═══ Provided entries
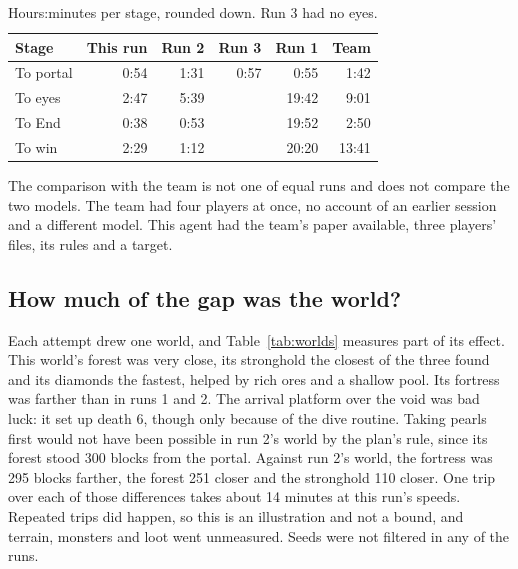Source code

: \documentclass[11pt,a4paper]{article}
\begin{document}
\begin{table}[t]
  \caption{Hours:minutes per stage, rounded down. Run 3 had no eyes.}
  \label{tab:stages}
  \small
  \begin{tabularx}{\textwidth}{@{}Xrrrrr@{}}
    \toprule
    \textbf{Stage} & \textbf{This run} & \textbf{Run 2} & \textbf{Run 3} & \textbf{Run 1} & \textbf{Team} \\
    \midrule
    To portal & 0:54 & 1:31 & 0:57 & 0:55 & 1:42 \\
    To eyes & 2:47 & 5:39 & & 19:42 & 9:01 \\
    To End & 0:38 & 0:53 & & 19:52 & 2:50 \\
    To win & 2:29 & 1:12 & & 20:20 & 13:41 \\
    \bottomrule
  \end{tabularx}
\end{table}

The comparison with the team is not one of equal runs and does not compare the two models. The team had four players at once, no account of an earlier session and a different model. This agent had the team's paper available, three players' files, its rules and a target.

\subsection{How much of the gap was the world?}
\label{sec:worlds}

Each attempt drew one world, and Table~\ref{tab:worlds} measures part of its effect. This world's forest was very close, its stronghold the closest of the three found and its diamonds the fastest, helped by rich ores and a shallow pool. Its fortress was farther than in runs 1 and 2. The arrival platform over the void was bad luck: it set up death 6, though only because of the dive routine. Taking pearls first would not have been possible in run 2's world by the plan's rule, since its forest stood 300 blocks from the portal. Against run 2's world, the fortress was 295 blocks farther, the forest 251 closer and the stronghold 110 closer. One trip over each of those differences takes about 14 minutes at this run's speeds. Repeated trips did happen, so this is an illustration and not a bound, and terrain, monsters and loot went unmeasured. Seeds were not filtered in any of the runs.
\end{document}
══════
• Problem description: Please restate the entries word for word. Skip the pictures.

• Your response:
Source code

: \documentclass[11pt,a4paper]{article}
\begin{document}
\begin{table}[t]
  \caption{Hours:minutes per stage, rounded down. Run 3 had no eyes.}
  \label{tab:stages}
  \small
  \begin{tabularx}{\textwidth}{@{}Xrrrrr@{}}
    \toprule
    \textbf{Stage} & \textbf{This run} & \textbf{Run 2} & \textbf{Run 3} & \textbf{Run 1} & \textbf{Team} \\
    \midrule
    To portal & 0:54 & 1:31 & 0:57 & 0:55 & 1:42 \\
    To eyes & 2:47 & 5:39 & & 19:42 & 9:01 \\
    To End & 0:38 & 0:53 & & 19:52 & 2:50 \\
    To win & 2:29 & 1:12 & & 20:20 & 13:41 \\
    \bottomrule
  \end{tabularx}
\end{table}

The comparison with the team is not one of equal runs and does not compare the two models. The team had four players at once, no account of an earlier session and a different model. This agent had the team's paper available, three players' files, its rules and a target.

\subsection{How much of the gap was the world?}
\label{sec:worlds}

Each attempt drew one world, and Table~\ref{tab:worlds} measures part of its effect. This world's forest was very close, its stronghold the closest of the three found and its diamonds the fastest, helped by rich ores and a shallow pool. Its fortress was farther than in runs 1 and 2. The arrival platform over the void was bad luck: it set up death 6, though only because of the dive routine. Taking pearls first would not have been possible in run 2's world by the plan's rule, since its forest stood 300 blocks from the portal. Against run 2's world, the fortress was 295 blocks farther, the forest 251 closer and the stronghold 110 closer. One trip over each of those differences takes about 14 minutes at this run's speeds. Repeated trips did happen, so this is an illustration and not a bound, and terrain, monsters and loot went unmeasured. Seeds were not filtered in any of the runs.
\end{document}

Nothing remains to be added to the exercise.